[EXERCISE PROMPT]
Look through the data for the string "OWASP". Copy every line where it is found.

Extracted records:
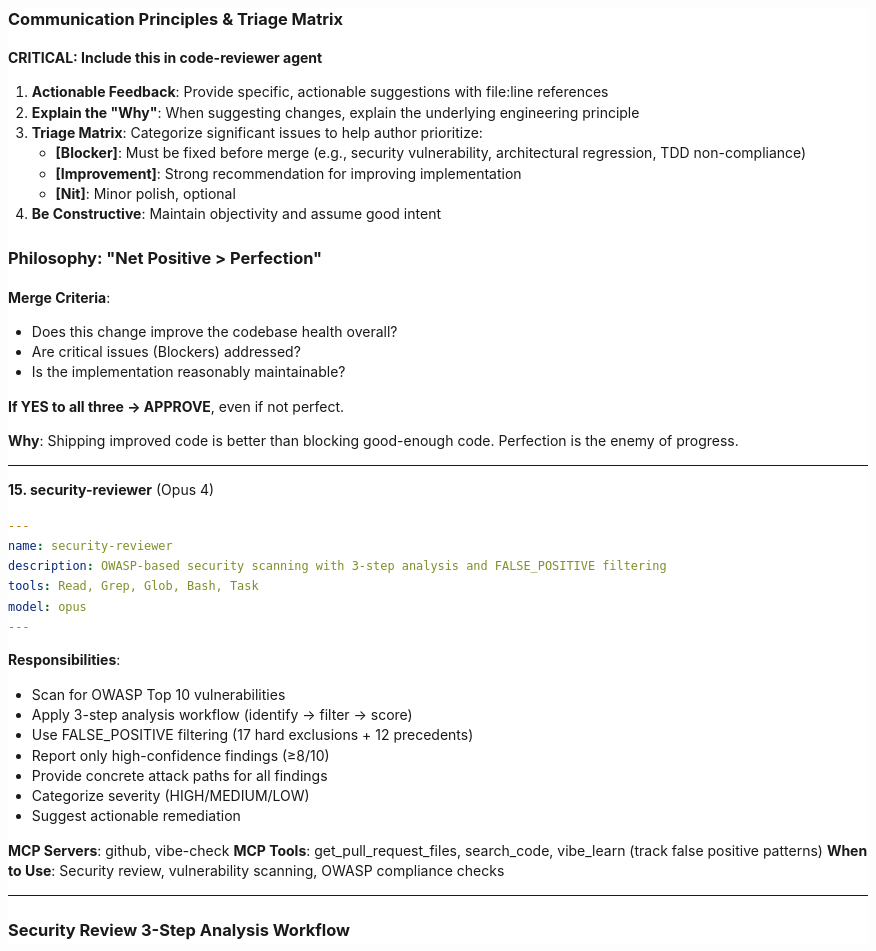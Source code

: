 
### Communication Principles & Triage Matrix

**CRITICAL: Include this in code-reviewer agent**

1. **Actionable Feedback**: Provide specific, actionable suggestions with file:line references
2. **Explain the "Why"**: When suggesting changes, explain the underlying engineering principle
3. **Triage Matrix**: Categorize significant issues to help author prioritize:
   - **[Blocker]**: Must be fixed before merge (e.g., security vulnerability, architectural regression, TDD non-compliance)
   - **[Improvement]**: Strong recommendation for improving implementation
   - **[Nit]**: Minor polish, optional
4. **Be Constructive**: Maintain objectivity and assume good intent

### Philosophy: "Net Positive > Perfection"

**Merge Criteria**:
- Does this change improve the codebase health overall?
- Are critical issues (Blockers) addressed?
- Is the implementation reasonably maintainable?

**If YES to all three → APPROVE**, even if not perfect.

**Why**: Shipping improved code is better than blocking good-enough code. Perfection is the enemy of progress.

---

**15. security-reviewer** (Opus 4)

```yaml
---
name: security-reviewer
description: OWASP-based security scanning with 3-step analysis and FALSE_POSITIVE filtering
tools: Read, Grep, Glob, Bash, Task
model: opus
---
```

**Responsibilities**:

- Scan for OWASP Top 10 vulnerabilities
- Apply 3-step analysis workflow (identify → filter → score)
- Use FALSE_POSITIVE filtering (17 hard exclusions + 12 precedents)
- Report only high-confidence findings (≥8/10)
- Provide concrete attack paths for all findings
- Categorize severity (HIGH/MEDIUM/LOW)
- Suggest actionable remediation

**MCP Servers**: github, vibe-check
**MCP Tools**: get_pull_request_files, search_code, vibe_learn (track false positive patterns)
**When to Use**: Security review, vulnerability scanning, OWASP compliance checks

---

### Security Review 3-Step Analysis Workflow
* * *
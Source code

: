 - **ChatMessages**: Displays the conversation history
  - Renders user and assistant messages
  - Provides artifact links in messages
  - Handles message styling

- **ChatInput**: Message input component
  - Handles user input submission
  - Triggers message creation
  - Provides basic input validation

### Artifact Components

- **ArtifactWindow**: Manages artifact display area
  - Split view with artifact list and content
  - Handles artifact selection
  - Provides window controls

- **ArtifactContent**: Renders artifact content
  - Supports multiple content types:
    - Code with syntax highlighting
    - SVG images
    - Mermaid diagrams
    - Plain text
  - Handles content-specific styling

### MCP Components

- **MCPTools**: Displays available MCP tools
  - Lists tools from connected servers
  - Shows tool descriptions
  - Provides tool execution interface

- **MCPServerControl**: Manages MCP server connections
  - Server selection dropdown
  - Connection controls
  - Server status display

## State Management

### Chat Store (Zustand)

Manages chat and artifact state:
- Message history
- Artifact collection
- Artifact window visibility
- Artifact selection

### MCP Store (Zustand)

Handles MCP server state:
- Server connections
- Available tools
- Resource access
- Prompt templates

[FINISHED EXERCISE]
description: OWASP-based security scanning with 3-step analysis and FALSE_POSITIVE filtering
- Scan for OWASP Top 10 vulnerabilities
**When to Use**: Security review, vulnerability scanning, OWASP compliance checks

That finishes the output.